Résultat de cette position parfaitement bancale, après avoir indiqué que l’électricien a eu recours à « une méthode d’interprétation des résultats qui n’a pas été utilisée jusqu’alors (!) » - en clair dérogatoire -, l’IRSN avoue n’avoir « pas analysé en détail les justifications apportées par les analyses d’EDF » ! Un sommet. Surtout que cette confidence n’empêche pas le même IRSN – son avis l’écrit noir sur blanc - de « considérer que l’engagement d’EDF est satisfaisant. » L’engagement d’EDF ? Il s’agit simplement de multiplier « la fréquence des mesures ».
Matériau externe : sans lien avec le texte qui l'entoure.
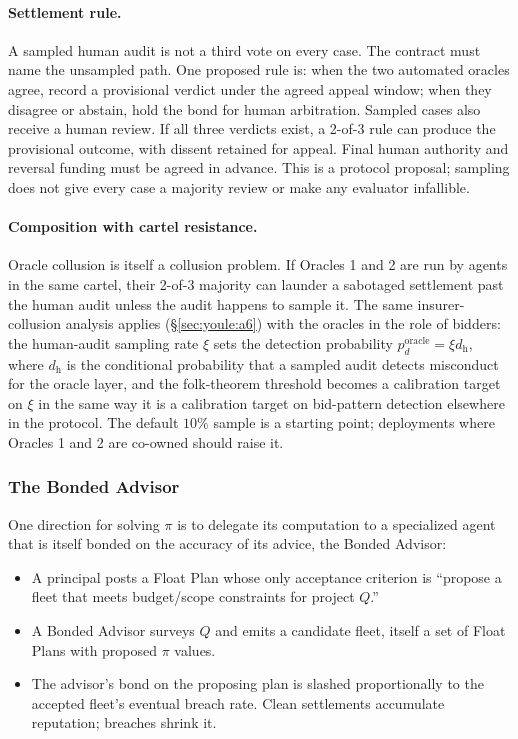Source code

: \documentclass[11pt,a4paper]{article}
\theoremstyle{definition}
\theoremstyle{remark}
\begin{document}
\paragraph{Settlement rule.}
A sampled human audit is not a third vote on every case. The contract must
name the unsampled path. One proposed rule is: when the two automated oracles
agree, record a provisional verdict under the agreed appeal window; when
they disagree or abstain, hold the bond for human arbitration. Sampled cases
also receive a human review. If all three verdicts exist, a 2-of-3 rule can
produce the provisional outcome, with dissent retained for appeal. Final
human authority and reversal funding must be agreed in advance. This is a
protocol proposal; sampling does not give every case a majority review or
make any evaluator infallible.

\paragraph{Composition with cartel resistance.}
Oracle collusion is itself a collusion problem. If Oracles 1 and 2 are run by agents in the same cartel, their 2-of-3 majority can launder a sabotaged settlement past the human audit unless the audit happens to sample it. The same insurer-collusion analysis applies (\S\ref{sec:youle:a6}) with the oracles in the role of bidders: the human-audit sampling rate $\xi$ sets the detection probability $p_d^{\text{oracle}} = \xi d_{\mathrm h}$, where $d_{\mathrm h}$ is the conditional probability that a sampled audit detects misconduct for the oracle layer, and the folk-theorem threshold becomes a calibration target on $\xi$ in the same way it is a calibration target on bid-pattern detection elsewhere in the protocol. The default $10\%$ sample is a starting point; deployments where Oracles 1 and 2 are co-owned should raise it.

\subsubsection{The Bonded Advisor}\label{sec:bonded-advisor}

One direction for solving $\pi$ is to delegate its computation to a specialized agent that is itself bonded on the accuracy of its advice, the Bonded Advisor:
\begin{itemize}[nosep]
  \item A principal posts a Float Plan whose only acceptance criterion is ``propose a fleet that meets budget/scope constraints for project $Q$.''
  \item A Bonded Advisor surveys $Q$ and emits a candidate fleet, itself a set of Float Plans with proposed $\pi$ values.
  \item The advisor's bond on the proposing plan is slashed proportionally to the accepted fleet's eventual breach rate. Clean settlements accumulate reputation; breaches shrink it.
\end{itemize}
\end{document}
Oui, vous avez bien lu : il ne s’agit pas de régler un dysfonctionnement mais simplement le mesurer... On a dû se pincer, face à l’évidence. Entre afficher un nouveau retard (pour trouver une solution et la réponse technique) ou se soumettre aux impatiences de l'Élysée (qui presse pour inaugurer le réacteur), les autorités de contrôle ont fait leur choix. L’excellence ne se pratique pas, elle s’impose.
Dans les faits, l'IRSN accepte que l'EPR puisse démarrer (un jour) sans que ce problème de vibrations (trop importantes) soit résolu. Avec des mesures qui franchissent le plafond réglementaire, EDF prend de son côté un risque d'usure accéléré du métal de la tuyauterie. Celui d'une casse potentiellement dommageable pour le réacteur.
(1) Pour cause de crise en Nouvelle-Calédonie, le président de la République a dû annuler au dernier moment la visite qu’il avait programmée ce vendredi à Flamanville.